··· RECORDS FOR PROCESSING

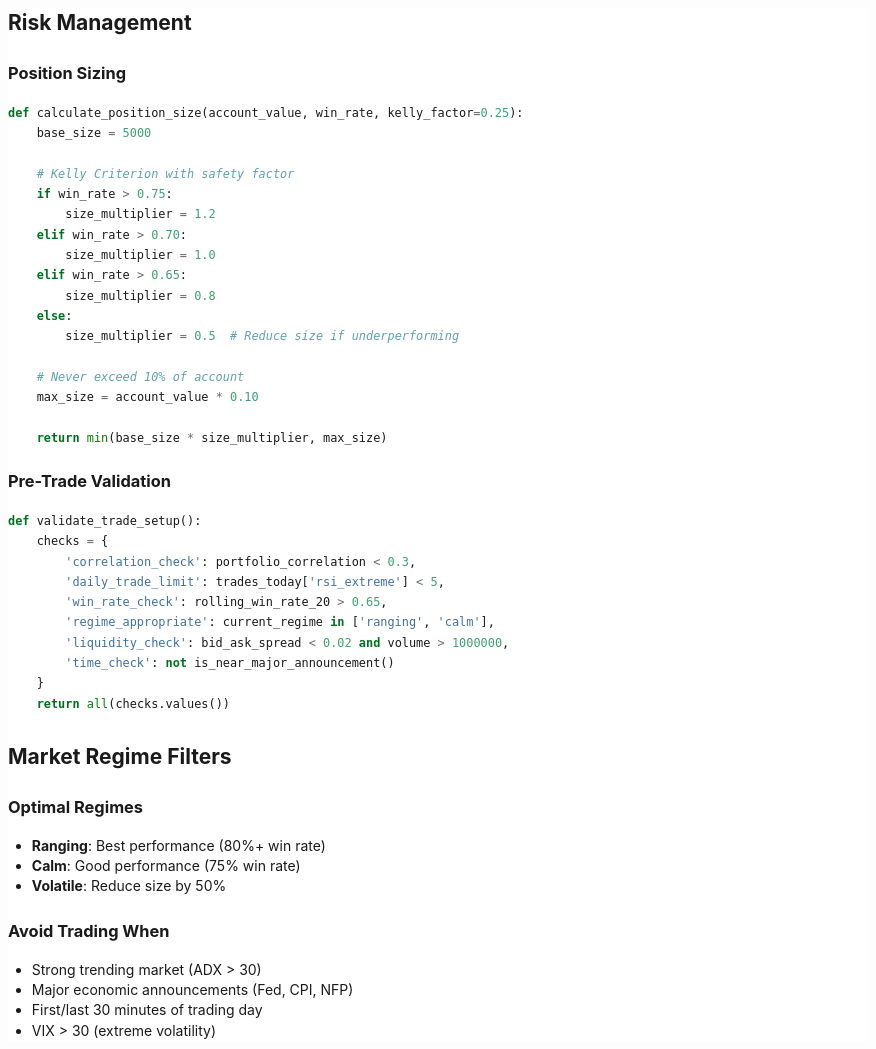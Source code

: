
 ```python
```

## Risk Management

### Position Sizing
```python
def calculate_position_size(account_value, win_rate, kelly_factor=0.25):
    base_size = 5000

    # Kelly Criterion with safety factor
    if win_rate > 0.75:
        size_multiplier = 1.2
    elif win_rate > 0.70:
        size_multiplier = 1.0
    elif win_rate > 0.65:
        size_multiplier = 0.8
    else:
        size_multiplier = 0.5  # Reduce size if underperforming

    # Never exceed 10% of account
    max_size = account_value * 0.10

    return min(base_size * size_multiplier, max_size)
```

### Pre-Trade Validation
```python
def validate_trade_setup():
    checks = {
        'correlation_check': portfolio_correlation < 0.3,
        'daily_trade_limit': trades_today['rsi_extreme'] < 5,
        'win_rate_check': rolling_win_rate_20 > 0.65,
        'regime_appropriate': current_regime in ['ranging', 'calm'],
        'liquidity_check': bid_ask_spread < 0.02 and volume > 1000000,
        'time_check': not is_near_major_announcement()
    }
    return all(checks.values())
```

## Market Regime Filters

### Optimal Regimes
- **Ranging**: Best performance (80%+ win rate)
- **Calm**: Good performance (75% win rate)
- **Volatile**: Reduce size by 50%

### Avoid Trading When
- Strong trending market (ADX > 30)
- Major economic announcements (Fed, CPI, NFP)
- First/last 30 minutes of trading day
- VIX > 30 (extreme volatility)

······

Transcribe the complete set of entries verbatim. No pictures belong in the copy.

Source code

:
 ```python
```

## Risk Management

### Position Sizing
```python
def calculate_position_size(account_value, win_rate, kelly_factor=0.25):
    base_size = 5000

    # Kelly Criterion with safety factor
    if win_rate > 0.75:
        size_multiplier = 1.2
    elif win_rate > 0.70:
        size_multiplier = 1.0
    elif win_rate > 0.65:
        size_multiplier = 0.8
    else:
        size_multiplier = 0.5  # Reduce size if underperforming

    # Never exceed 10% of account
    max_size = account_value * 0.10

    return min(base_size * size_multiplier, max_size)
```

### Pre-Trade Validation
```python
def validate_trade_setup():
    checks = {
        'correlation_check': portfolio_correlation < 0.3,
        'daily_trade_limit': trades_today['rsi_extreme'] < 5,
        'win_rate_check': rolling_win_rate_20 > 0.65,
        'regime_appropriate': current_regime in ['ranging', 'calm'],
        'liquidity_check': bid_ask_spread < 0.02 and volume > 1000000,
        'time_check': not is_near_major_announcement()
    }
    return all(checks.values())
```

## Market Regime Filters

### Optimal Regimes
- **Ranging**: Best performance (80%+ win rate)
- **Calm**: Good performance (75% win rate)
- **Volatile**: Reduce size by 50%

### Avoid Trading When
- Strong trending market (ADX > 30)
- Major economic announcements (Fed, CPI, NFP)
- First/last 30 minutes of trading day
- VIX > 30 (extreme volatility)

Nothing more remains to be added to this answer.